Published on December 12, 2008
Exhibit
10.2
MFA
MORTGAGE INESTMENTS, INC.
SENIOR
OFFICERS DEFERRED BONUS PLAN
AS
AMENDED AND RESTATED AS OF DECEMBER 10, 2008
1.
Purpose
The
Corporation has adopted this Plan to assist its Senior Officers with their
individual tax and financial planning and to permit the Corporation to remain
competitive in attracting, retaining and motivating key
employees. The Plan permits eligible employees to defer the receipt
of annual cash bonuses which they may be entitled to receive from the
Corporation. This Plan is intended to be an unfunded arrangement
maintained by the Corporation which is designed align the interests of
Participants more closely with the interests of the other stockholders of the
Corporation.
2.
Effective
Date
(a) This
Plan shall become effective on the Effective Date.
3.
Definitions
In this
Plan, the following definitions shall apply:
"Account" - the account
maintained by the Corporation for Deferred Stock Units credited in accordance
with Section 6 of the Plan.
"Administrator" - the person,
persons or entity appointed from time to time by the Board of Directors of the
Corporation to manage and administer the Plan.
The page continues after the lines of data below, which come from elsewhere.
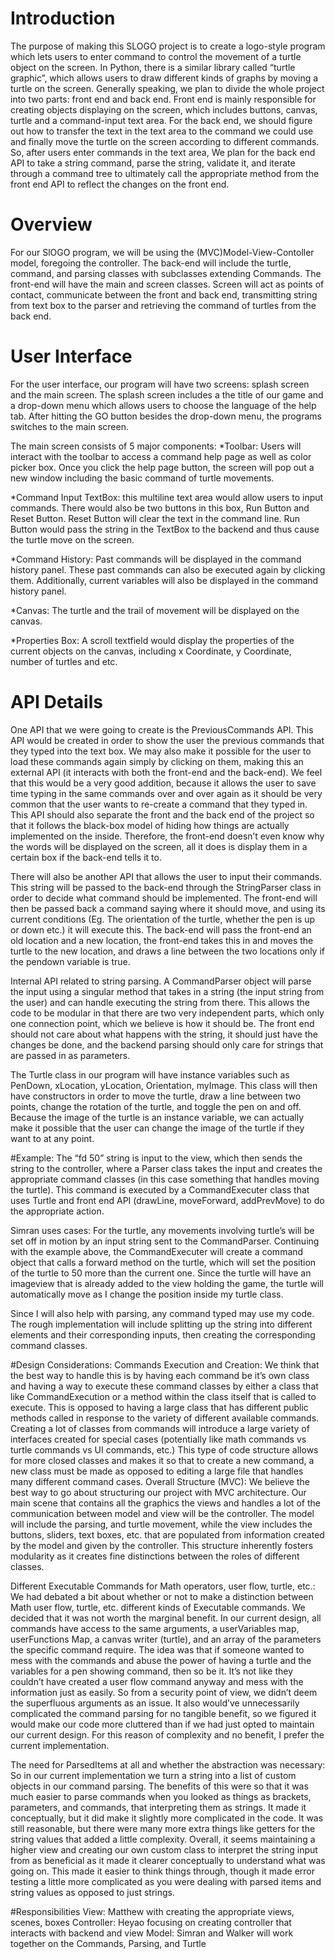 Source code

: # Introduction
The purpose of making this SLOGO project is to create a logo-style program which lets users to enter command to control the movement of a turtle object on the screen. In Python, there is a similar library called “turtle graphic”, which allows users to draw different kinds of graphs by moving a turtle on the screen. Generally speaking, we plan to divide the whole project into two parts: front end and back end. Front end is mainly responsible for creating objects displaying on the screen, which includes buttons, canvas, turtle and a command-input text area. For the back end, we should figure out how to transfer the text in the text area to the command we could use and finally move the turtle on the screen according to different commands. So, after users enter commands in the text area, We plan for the back end API to take a string command, parse the string, validate it, and iterate through a command tree to ultimately call the appropriate method from the front end API to reflect the changes on the front end.

# Overview
For our SlOGO program, we will be using the (MVC)Model-View-Contoller model, foregoing the controller. The back-end will include the turtle, command, and parsing classes with subclasses extending Commands. The front-end will have the main and screen classes. Screen will act as points of contact, communicate between the front and back end, transmitting string from text box to the parser and retrieving the command of turtles from the back end.

# User Interface
For the user interface, our program will have two screens: splash screen and the main screen. The splash screen includes a the title of our game and a drop-down menu which allows users to choose the language of the help tab. 
After hitting the GO button besides the drop-down menu, the programs switches to the main screen. 

The main screen consists of 5 major components:
*Toolbar: Users will interact with the toolbar to access a command help page as well as color picker box. Once you click the help page button, the screen will pop out a new window including the basic command of turtle movements.

*Command Input TextBox: this multiline text area would allow users to input commands. There would also be two buttons in this box, Run Button and Reset Button. Reset Button will clear the text in the command line. Run Button would pass the string in the TextBox to the backend and thus cause the turtle move on the screen.

*Command History: Past commands will be displayed in the command history panel. These past commands can also be executed again by clicking them. Additionally, current variables will also be displayed in the command history panel.

*Canvas: The turtle and the trail of movement will be displayed on the canvas. 

*Properties Box: A scroll textfield would display the properties of the current objects on the canvas, including x Coordinate, y Coordinate, number of turtles and etc.



# API Details

One API that we were going to create is the PreviousCommands API. This API would be created in order to show the user the previous commands that they typed into the text box. We may also make it possible for the user to load these commands again simply by clicking on them, making this an external API (it interacts with both the front-end and the back-end). We feel that this would be a very good addition, because it allows the user to save time typing in the same commands over and over again as it should be very common that the user wants to re-create a command that they typed in. This API should also separate the front and the back end of the project so that it follows the black-box model of hiding how things are actually implemented on the inside. Therefore, the front-end doesn’t even know why the words will be displayed on the screen, all it does is display them in a certain box if the back-end tells it to. 

There will also be another API that allows the user to input their commands. This string will be passed to the back-end through the StringParser class in order to decide what command should be implemented. The front-end will then be passed back a command saying where it should move, and using its current conditions (Eg. The orientation of the turtle, whether the pen is up or down etc.) it will execute this. The back-end will pass the front-end an old location and a new location, the front-end takes this in and moves the turtle to the new location, and draws a line between the two locations only if the pendown variable is true.

Internal API related to string parsing. A CommandParser object will parse the input using a singular method that takes in a string (the input string from the user) and can handle executing the string from there. This allows the code to be modular in that there are two very independent parts, which only one connection point, which we believe is how it should be. The front end should not care about what happens with the string, it should just have the changes be done, and the backend parsing should only care for strings that are passed in as parameters.

The Turtle class in our program will have instance variables such as PenDown, xLocation, yLocation, Orientation, myImage. This class will then have constructors in order to move the turtle, draw a line between two points, change the rotation of the turtle, and toggle the pen on and off. Because the image of the turtle is an instance variable, we can actually make it possible that the user can change the image of the turtle if they want to at any point. 

#Example:
The “fd 50” string is input to the view, which then sends the string to the controller, where a Parser class takes the input and creates the appropriate command classes (in this case something that handles moving the turtle). This command is executed by a CommandExecuter class that uses Turtle and front end API (drawLine, moveForward, addPrevMove) to do the appropriate action.

Simran uses cases: For the turtle, any movements involving turtle’s will be set off in motion by an input string sent to the CommandParser. Continuing with the example above, the CommandExecuter will create a command object that calls a forward method on the turtle, which will set the position of the turtle to 50 more than the current one. Since the turtle will have an imageview that is already added to the view holding the game, the turtle will automatically move as I change the position inside my turtle class. 

Since I will also help with parsing, any command typed may use my code. The rough implementation will include splitting up the string into different elements and their corresponding inputs, then creating the corresponding command classes.

#Design Considerations:
Commands Execution and Creation: We think that the best way to handle this is by having each command be it’s own class and having a way to execute these command classes by either a class that like CommandExecution or a method within the class itself that is called to execute. This is opposed to having a large class that has different public methods called in response to the variety of different available commands. Creating a lot of classes from commands will introduce a large variety of interfaces created for special cases (potentially like math commands vs turtle commands vs UI commands, etc.) This type of code structure allows for more closed classes and makes it so that to create a new command, a new class must be made as opposed to editing a large file that handles many different command cases.
Overall Structure (MVC): We believe the best way to go about structuring our project with MVC architecture. Our main scene that contains all the graphics the views and handles a lot of the communication between model and view will be the controller. The model will include the parsing, and turtle movement, while the view includes the buttons, sliders, text boxes, etc. that are populated from information created by the model and given by the controller. This structure inherently fosters modularity as it creates fine distinctions between the roles of different classes.

Different Executable Commands for Math operators, user flow, turtle, etc.:
We had debated a bit about whether or not to make a distinction between Math user flow, turtle, etc. different kinds of Executable commands. We decided that it was not worth the marginal benefit. In our current design, all commands have access to the same arguments, a userVariables map, userFunctions Map, a canvas writer (turtle), and an array of the parameters the specific command require. The idea was that if someone wanted to mess with the commands and abuse the power of having a turtle and the variables for a pen showing command, then so be it. It’s not like they couldn’t have created a user flow command anyway and mess with the information just as easily. So from a security point of view, we didn’t deem the superfluous arguments as an issue. It also would’ve unnecessarily complicated the command parsing for no tangible benefit, so we figured it would make our code more cluttered than if we had just opted to maintain our current design. For this reason of complexity and no benefit, I prefer the current implementation.

The need for ParsedItems at all and whether the abstraction was necessary:
So in our current implementation we turn a string into a list of custom objects in our command parsing. The benefits of this were so that it was much easier to parse commands when you looked as things as brackets, parameters, and commands, that interpreting them as strings. It made it conceptually, but it did make it slightly more complicated in the code. It was still reasonable, but there were many more extra things like getters for the string values that added a little complexity. Overall, it seems maintaining a higher view and creating our own custom class to interpret the string input from as beneficial as it made it clearer conceptually to understand what was going on. This made it easier to think things through, though it made error testing a little more complicated as you were dealing with parsed items and string values as opposed to just strings.

#Responsibilities
View: Matthew with creating the appropriate views, scenes, boxes
Controller: Heyao focusing on creating controller that interacts with backend and view
Model: Simran and Walker will work together on the Commands, Parsing, and Turtle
"Bonus Compensation" - the
annual cash payable to a Senior Officer through discretionary bonus awards
granted, as determined by the Compensation Committee of the Board of Directors
of the Corporation.
"Code" - the Internal Revenue
Code of 1986, as amended, and the regulations promulgated
thereunder.
"Common Stock" - the
Corporation’s common stock, $0.01 par value per share.
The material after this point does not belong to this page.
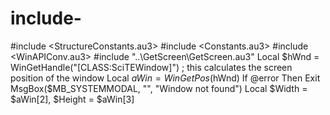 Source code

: # include-
#include &lt;StructureConstants.au3> #include &lt;Constants.au3> #include &lt;WinAPIConv.au3> #include "..\GetScreen\GetScreen.au3"  Local $hWnd = WinGetHandle("[CLASS:SciTEWindow]")  ; this calculates the screen position of the window Local $aWin = WinGetPos($hWnd) If @error Then Exit MsgBox($MB_SYSTEMMODAL, "", "Window not found") Local $Width = $aWin[2], $Height = $aWin[3]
"Corporation" - MFA Mortgage
Investments, Inc., a Maryland corporation, and its successors.
"Deferral Period" - the
five-year period, if so elected, during which Bonus Compensation for a
particular year is to be deferred. At the conclusion of the Deferral
Period, such deferred Bonus Compensation will be paid out in a lump sum or, if
so elected, in a specified number of annual installments not to exceed five
years. If the deferred Bonus Compensation is paid out in annual
installments, such installment payments shall be treated as a series of separate
payments for purposes of Section 409A of the Code. Except as
otherwise provided in Section 8(a) of the Plan, payment(s) will commence, or be
made in a lump sum, no earlier than January 15 of the year first following the
five-year anniversary of the applicable election date. For example,
if during 2002 a Participant elects the Deferral Period (i.e., 5 years) for
Compensation deferred in 2003, the payment(s) shall be made/commence on or about
January 15, 2008.
"Deferred Stock Unit" - a
credit to a Participant's Account under Section 6(b) that represents the right
to receive a cash payment equal to the Fair Market Value of one Share on
settlement of the Account.
"Effective Date" - December 19,
2002, the date the Plan was adopted.
"Fair Market Value" - for any
date, the average of the high and low sales prices for Shares of the
Corporation’s Common Stock, par value, $0.01 per share, as reported by the New
York Stock Exchange or such other relevant exchange on which the Corporation’s
Common Stock is traded.
"Participant" - each Senior
Officer who elects to defer a percentage of Bonus Compensation under the
Plan.
"Plan" - the MFA Mortgage
Investments, Inc. Senior Officer Deferred Bonus Plan, as it may be
amended from time to time.
"Second Election" - an election
pursuant to Section 5(c)(iii) of the Plan which changes the Senior Officer’s
prior deferral election.
"Senior Officer" - any officer
identified by the Corporation as an insider for purposes of Section 16 of the
Securities Exchange Act of 1934
"Share" - a share of Common
Stock of the Corporation.
"Termination of Service" -
termination of service with the Corporation, which shall be interpreted in a
manner that is consistent with the definition of a “separation from service”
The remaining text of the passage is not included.